● **What the task asks**: When you reach the line containing "looks at the", begin copying, and keep copying each line exactly until the listing ends.

● **The data**:
>>
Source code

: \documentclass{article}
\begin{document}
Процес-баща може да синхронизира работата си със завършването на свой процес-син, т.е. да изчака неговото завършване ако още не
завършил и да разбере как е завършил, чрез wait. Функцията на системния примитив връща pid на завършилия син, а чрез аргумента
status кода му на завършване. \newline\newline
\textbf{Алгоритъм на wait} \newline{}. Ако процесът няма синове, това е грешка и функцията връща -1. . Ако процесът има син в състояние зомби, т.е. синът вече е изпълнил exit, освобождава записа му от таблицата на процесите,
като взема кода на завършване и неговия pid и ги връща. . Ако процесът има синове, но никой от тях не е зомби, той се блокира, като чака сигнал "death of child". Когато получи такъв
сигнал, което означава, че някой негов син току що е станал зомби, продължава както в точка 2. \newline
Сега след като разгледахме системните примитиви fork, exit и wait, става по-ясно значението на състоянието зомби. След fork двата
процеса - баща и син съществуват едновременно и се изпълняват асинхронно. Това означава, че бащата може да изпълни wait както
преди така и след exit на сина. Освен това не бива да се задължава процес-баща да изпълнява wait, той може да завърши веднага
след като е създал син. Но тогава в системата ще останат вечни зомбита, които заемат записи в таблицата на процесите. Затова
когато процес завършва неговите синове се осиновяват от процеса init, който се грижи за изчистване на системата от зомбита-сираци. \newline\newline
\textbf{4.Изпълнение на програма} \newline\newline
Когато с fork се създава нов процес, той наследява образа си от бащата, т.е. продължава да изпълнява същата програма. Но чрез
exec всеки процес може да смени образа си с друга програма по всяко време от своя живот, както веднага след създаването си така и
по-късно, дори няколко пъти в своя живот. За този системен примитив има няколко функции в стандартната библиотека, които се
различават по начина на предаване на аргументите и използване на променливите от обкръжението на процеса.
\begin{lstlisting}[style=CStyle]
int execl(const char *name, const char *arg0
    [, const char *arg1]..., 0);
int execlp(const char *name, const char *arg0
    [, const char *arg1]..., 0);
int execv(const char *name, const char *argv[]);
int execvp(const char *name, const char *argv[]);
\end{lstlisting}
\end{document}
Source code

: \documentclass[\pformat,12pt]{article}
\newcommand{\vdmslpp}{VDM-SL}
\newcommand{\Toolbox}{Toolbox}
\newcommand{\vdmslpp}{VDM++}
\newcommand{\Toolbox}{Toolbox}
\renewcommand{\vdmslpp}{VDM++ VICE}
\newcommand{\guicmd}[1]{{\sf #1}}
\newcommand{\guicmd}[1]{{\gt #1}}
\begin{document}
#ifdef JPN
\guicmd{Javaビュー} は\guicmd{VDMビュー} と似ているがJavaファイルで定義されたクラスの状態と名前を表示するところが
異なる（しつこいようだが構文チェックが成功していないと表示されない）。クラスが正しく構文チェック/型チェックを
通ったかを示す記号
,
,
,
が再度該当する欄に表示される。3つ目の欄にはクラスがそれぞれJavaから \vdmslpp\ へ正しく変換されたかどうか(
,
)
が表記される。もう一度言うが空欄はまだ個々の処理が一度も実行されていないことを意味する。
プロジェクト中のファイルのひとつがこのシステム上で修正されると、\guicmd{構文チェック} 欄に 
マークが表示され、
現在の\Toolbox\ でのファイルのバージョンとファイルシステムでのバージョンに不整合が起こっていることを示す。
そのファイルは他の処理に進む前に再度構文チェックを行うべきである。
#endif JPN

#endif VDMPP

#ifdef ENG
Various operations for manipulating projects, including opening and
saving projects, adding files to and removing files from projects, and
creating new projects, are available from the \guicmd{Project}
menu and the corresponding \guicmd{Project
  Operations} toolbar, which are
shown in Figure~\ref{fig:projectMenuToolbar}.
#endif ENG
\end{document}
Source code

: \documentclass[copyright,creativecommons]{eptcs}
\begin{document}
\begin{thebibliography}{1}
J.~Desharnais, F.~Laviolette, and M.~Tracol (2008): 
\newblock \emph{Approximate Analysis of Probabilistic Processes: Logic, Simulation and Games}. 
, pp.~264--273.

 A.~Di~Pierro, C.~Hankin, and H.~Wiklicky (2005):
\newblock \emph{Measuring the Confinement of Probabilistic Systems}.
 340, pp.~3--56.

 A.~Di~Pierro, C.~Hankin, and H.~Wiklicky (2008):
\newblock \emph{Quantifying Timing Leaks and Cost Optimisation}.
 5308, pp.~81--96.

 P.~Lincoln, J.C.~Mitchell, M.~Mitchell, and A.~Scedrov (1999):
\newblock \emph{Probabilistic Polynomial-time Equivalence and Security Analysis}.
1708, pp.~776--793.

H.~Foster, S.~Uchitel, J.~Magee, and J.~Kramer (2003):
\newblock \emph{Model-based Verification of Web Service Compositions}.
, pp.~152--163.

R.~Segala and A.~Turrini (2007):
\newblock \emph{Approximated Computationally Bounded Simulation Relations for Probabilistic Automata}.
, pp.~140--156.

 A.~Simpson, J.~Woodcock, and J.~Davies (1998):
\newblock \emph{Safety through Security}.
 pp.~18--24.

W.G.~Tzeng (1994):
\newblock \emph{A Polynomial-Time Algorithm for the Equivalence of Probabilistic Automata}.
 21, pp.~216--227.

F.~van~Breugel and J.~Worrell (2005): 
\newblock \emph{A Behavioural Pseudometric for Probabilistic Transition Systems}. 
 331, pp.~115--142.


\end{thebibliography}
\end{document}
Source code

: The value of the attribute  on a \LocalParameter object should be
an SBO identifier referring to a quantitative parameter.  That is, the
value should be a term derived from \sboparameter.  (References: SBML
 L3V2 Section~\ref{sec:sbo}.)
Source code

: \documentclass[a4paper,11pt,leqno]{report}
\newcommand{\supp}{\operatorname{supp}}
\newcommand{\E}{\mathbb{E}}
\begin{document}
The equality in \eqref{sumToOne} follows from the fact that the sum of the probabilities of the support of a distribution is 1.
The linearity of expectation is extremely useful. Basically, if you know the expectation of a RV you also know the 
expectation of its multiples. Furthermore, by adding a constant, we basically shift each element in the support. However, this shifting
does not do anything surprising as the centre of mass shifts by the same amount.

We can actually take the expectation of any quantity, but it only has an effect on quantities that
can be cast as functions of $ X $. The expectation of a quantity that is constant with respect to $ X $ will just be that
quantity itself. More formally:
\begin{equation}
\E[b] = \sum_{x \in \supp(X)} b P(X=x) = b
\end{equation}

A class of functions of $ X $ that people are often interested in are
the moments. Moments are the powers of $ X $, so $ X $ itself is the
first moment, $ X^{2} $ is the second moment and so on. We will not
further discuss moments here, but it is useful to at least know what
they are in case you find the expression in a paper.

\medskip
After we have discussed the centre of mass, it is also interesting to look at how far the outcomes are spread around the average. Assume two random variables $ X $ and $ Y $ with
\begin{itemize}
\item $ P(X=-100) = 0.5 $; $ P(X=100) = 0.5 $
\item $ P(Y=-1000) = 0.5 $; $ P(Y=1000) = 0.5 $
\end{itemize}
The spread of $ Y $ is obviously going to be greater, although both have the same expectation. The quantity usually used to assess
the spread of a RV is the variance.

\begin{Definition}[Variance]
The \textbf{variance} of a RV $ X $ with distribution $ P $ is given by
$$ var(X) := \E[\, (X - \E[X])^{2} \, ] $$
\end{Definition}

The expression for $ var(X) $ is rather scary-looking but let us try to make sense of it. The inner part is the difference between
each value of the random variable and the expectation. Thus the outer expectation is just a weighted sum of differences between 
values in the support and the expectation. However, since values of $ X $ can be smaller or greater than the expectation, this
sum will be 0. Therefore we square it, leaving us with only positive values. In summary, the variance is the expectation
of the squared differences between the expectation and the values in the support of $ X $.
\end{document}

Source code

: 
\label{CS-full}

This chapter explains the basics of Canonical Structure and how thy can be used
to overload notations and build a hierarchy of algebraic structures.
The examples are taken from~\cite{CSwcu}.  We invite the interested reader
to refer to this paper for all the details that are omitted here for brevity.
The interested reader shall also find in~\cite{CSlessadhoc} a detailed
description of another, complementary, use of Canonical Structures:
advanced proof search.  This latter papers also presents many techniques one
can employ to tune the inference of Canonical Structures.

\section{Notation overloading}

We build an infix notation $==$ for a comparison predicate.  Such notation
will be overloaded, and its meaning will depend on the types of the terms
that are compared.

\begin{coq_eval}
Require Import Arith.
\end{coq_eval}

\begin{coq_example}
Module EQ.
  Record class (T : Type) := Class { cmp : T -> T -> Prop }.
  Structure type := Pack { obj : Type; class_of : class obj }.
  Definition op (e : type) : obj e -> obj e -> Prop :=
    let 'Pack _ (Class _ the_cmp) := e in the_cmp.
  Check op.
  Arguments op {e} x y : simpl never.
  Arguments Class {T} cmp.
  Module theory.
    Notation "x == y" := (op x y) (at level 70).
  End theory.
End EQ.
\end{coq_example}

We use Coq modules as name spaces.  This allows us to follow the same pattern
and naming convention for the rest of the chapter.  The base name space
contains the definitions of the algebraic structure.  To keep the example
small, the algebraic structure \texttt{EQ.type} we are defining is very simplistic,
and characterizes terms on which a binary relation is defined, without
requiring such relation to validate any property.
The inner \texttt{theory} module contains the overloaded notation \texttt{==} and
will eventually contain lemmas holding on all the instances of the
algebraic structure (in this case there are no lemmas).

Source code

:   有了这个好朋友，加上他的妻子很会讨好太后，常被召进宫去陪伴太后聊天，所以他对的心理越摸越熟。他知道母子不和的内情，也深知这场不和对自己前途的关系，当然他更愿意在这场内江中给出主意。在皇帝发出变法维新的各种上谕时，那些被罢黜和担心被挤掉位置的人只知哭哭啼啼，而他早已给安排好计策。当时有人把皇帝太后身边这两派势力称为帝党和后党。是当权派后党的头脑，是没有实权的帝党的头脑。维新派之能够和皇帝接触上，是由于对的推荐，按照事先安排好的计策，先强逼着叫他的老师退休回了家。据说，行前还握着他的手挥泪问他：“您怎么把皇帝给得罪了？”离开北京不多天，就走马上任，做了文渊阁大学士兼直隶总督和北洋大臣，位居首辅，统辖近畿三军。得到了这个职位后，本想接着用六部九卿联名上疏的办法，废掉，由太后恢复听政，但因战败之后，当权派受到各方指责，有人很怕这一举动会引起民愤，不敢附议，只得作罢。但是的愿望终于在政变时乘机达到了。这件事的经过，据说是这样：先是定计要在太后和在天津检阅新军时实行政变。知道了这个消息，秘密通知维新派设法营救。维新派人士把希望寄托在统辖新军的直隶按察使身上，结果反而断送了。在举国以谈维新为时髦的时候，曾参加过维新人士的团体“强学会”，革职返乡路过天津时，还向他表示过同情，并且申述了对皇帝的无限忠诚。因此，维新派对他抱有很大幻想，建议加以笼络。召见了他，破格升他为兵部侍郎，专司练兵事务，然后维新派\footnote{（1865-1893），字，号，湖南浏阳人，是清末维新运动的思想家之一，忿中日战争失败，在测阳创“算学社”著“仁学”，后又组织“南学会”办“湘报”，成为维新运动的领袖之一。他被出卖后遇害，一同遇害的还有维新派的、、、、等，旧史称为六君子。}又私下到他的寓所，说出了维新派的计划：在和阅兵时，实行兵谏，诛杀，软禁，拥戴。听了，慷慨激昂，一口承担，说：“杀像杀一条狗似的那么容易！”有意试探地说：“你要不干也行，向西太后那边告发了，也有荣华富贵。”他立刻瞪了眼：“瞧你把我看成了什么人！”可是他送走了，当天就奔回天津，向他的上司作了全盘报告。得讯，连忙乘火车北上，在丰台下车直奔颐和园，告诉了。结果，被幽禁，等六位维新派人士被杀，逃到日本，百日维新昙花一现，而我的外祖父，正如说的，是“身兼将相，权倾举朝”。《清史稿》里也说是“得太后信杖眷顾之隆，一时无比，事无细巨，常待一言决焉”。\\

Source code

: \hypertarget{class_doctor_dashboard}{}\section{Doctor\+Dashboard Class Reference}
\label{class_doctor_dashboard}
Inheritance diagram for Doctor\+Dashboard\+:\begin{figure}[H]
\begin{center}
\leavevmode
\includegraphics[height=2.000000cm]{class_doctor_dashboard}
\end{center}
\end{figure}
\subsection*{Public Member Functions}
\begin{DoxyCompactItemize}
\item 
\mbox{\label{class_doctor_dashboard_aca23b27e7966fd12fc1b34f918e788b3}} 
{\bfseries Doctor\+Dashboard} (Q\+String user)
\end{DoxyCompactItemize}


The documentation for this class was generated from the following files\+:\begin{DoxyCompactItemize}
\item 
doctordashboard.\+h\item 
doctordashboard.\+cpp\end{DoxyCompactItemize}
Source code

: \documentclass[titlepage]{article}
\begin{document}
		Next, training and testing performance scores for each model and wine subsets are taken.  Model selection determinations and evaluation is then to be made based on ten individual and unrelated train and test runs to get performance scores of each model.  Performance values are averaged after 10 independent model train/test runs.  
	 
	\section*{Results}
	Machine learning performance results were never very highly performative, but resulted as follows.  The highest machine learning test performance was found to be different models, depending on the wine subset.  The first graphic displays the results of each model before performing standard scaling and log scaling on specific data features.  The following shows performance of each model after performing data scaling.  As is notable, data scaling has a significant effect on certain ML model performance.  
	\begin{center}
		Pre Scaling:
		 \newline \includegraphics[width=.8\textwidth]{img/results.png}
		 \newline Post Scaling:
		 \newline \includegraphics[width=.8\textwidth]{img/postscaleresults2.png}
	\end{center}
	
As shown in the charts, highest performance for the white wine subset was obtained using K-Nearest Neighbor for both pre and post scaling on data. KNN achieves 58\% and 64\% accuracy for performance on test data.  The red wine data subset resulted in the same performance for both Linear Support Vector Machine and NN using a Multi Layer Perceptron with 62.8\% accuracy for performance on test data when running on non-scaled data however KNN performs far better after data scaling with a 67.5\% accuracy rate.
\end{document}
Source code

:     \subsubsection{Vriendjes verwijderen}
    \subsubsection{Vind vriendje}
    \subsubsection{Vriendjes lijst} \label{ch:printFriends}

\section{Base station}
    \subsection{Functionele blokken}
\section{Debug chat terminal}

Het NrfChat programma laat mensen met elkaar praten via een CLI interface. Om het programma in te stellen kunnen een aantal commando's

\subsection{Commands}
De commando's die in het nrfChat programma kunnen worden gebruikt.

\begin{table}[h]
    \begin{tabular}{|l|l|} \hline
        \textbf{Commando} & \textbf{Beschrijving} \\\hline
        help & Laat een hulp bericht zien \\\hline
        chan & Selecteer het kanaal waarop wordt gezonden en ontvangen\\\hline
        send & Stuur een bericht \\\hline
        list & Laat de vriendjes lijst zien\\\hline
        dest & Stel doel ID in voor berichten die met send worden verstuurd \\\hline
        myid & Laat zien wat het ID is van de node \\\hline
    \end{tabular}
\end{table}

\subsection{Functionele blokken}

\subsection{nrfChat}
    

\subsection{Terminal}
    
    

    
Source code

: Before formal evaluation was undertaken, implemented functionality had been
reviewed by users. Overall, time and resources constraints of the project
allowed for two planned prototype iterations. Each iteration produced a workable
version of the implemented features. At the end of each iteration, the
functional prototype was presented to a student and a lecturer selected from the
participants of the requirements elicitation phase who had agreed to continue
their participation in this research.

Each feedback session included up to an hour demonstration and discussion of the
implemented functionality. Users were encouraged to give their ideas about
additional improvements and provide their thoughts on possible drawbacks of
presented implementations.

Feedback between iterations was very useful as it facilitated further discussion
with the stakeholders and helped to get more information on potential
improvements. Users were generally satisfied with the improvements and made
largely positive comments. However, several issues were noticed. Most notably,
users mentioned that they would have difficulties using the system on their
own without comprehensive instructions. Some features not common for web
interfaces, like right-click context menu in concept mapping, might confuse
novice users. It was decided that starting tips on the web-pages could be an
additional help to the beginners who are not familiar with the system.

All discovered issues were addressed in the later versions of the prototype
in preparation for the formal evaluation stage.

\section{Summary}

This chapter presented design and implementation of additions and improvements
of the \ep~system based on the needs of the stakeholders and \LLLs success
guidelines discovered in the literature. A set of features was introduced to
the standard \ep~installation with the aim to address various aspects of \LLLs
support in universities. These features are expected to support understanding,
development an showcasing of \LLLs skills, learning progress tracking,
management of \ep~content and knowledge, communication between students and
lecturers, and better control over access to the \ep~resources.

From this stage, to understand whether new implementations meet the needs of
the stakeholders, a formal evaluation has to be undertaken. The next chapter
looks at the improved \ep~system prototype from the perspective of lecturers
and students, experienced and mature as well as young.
<<
● **Response area**:
looks at the improved \ep~system prototype from the perspective of lecturers
and students, experienced and mature as well as young.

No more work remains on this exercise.